● What is expected: Which of the lines in the records below hold the string "物理化配置"? Copy every one of them.

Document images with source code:
+--

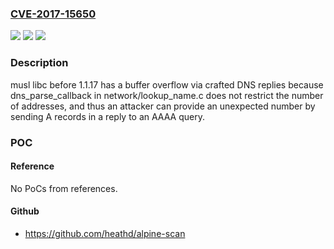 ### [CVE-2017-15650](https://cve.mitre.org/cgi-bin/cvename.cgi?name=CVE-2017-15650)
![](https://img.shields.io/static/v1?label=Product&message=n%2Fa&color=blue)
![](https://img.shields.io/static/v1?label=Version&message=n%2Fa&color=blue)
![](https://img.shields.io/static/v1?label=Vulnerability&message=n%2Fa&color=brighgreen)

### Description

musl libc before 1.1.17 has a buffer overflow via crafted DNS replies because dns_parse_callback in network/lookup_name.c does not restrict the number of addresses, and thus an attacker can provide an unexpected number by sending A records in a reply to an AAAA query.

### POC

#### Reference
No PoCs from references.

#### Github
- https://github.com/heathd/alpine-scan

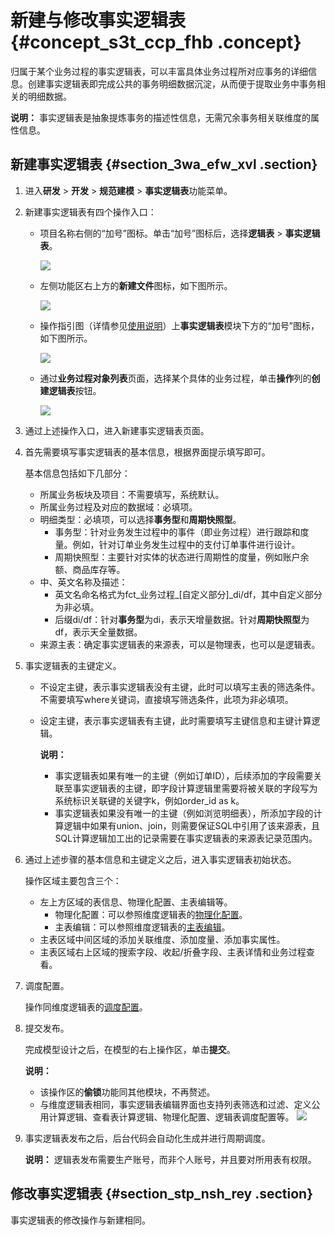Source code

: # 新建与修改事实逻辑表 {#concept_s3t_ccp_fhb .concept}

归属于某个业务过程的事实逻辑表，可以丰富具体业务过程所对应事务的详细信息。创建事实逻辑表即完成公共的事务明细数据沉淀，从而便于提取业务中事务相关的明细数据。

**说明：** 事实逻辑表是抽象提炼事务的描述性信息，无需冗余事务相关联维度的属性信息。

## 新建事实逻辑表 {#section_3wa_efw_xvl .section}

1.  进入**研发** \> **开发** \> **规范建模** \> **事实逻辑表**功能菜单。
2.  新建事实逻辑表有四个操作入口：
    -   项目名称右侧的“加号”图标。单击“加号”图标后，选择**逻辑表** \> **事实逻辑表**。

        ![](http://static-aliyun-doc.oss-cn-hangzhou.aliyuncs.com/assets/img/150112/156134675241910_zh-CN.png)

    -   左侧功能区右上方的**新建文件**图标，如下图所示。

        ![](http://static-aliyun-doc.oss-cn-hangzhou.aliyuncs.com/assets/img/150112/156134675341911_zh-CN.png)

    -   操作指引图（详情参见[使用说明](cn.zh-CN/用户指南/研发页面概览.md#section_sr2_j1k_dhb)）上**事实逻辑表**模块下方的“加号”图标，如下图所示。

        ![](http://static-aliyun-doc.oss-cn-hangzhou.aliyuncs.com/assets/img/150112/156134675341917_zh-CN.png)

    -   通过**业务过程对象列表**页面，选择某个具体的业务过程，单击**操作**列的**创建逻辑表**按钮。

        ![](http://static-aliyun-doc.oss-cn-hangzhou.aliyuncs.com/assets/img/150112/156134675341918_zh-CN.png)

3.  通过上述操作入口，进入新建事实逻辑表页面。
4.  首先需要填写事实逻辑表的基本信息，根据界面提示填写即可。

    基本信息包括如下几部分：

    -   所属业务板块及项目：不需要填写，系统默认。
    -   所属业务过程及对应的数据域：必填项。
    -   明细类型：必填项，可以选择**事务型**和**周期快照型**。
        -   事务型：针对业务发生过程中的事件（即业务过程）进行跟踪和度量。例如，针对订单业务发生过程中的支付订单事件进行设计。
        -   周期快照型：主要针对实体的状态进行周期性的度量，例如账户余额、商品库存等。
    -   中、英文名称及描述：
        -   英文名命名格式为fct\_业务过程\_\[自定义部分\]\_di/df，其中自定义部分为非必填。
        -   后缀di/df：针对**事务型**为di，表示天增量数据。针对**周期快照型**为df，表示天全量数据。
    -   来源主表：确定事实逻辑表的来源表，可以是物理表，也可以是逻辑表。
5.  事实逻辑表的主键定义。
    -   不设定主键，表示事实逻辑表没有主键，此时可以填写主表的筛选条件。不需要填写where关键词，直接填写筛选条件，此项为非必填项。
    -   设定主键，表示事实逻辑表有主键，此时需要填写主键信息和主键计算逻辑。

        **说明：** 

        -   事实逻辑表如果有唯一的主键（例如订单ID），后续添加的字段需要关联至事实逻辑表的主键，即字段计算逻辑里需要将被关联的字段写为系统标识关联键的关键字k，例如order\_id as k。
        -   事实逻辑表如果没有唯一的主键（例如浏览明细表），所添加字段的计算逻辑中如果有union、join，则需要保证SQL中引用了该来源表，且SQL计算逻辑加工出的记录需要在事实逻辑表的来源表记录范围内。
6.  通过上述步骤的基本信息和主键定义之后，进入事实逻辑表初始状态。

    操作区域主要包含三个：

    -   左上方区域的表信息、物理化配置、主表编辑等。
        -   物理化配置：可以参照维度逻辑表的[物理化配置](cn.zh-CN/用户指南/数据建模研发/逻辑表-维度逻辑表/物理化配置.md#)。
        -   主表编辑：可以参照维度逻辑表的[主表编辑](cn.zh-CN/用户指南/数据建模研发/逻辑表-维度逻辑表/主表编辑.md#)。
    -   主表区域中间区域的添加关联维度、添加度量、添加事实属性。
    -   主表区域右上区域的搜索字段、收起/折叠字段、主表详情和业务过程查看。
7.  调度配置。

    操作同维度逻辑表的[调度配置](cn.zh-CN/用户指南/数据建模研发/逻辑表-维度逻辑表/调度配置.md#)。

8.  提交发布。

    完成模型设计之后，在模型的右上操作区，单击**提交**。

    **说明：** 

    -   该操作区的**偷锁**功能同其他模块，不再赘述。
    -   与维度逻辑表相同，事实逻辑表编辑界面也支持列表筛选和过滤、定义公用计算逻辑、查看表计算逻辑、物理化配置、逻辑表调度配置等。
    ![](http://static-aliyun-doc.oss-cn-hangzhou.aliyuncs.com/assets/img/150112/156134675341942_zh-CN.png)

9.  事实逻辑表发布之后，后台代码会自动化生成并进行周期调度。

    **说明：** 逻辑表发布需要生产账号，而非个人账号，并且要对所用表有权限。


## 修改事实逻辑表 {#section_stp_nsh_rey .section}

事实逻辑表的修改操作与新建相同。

+--

● Written solution:
    -   左上方区域的表信息、物理化配置、主表编辑等。
        -   物理化配置：可以参照维度逻辑表的[物理化配置](cn.zh-CN/用户指南/数据建模研发/逻辑表-维度逻辑表/物理化配置.md#)。
    -   与维度逻辑表相同，事实逻辑表编辑界面也支持列表筛选和过滤、定义公用计算逻辑、查看表计算逻辑、物理化配置、逻辑表调度配置等。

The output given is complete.